*What needs to be done:* Searching the material below, find each line that includes the word "Public", and copy it.
########################################
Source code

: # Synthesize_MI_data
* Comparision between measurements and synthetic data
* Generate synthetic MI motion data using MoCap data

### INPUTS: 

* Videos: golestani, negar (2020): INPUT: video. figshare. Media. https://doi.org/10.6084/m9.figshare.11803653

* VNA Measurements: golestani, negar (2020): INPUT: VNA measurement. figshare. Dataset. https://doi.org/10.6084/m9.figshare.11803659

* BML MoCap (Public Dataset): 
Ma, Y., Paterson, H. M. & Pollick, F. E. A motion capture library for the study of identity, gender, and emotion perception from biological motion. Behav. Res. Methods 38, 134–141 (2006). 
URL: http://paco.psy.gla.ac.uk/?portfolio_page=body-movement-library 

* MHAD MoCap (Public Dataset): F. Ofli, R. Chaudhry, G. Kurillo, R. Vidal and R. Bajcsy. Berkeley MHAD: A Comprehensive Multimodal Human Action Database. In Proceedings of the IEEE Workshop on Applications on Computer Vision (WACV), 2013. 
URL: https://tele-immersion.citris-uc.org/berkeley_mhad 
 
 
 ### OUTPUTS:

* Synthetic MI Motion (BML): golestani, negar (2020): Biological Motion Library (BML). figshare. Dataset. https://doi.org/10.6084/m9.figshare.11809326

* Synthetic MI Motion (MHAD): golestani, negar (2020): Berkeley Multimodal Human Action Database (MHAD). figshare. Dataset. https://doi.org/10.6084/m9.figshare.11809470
########################################
*Exercise answer:*
* BML MoCap (Public Dataset): 
* MHAD MoCap (Public Dataset): F. Ofli, R. Chaudhry, G. Kurillo, R. Vidal and R. Bajcsy. Berkeley MHAD: A Comprehensive Multimodal Human Action Database. In Proceedings of the IEEE Workshop on Applications on Computer Vision (WACV), 2013. 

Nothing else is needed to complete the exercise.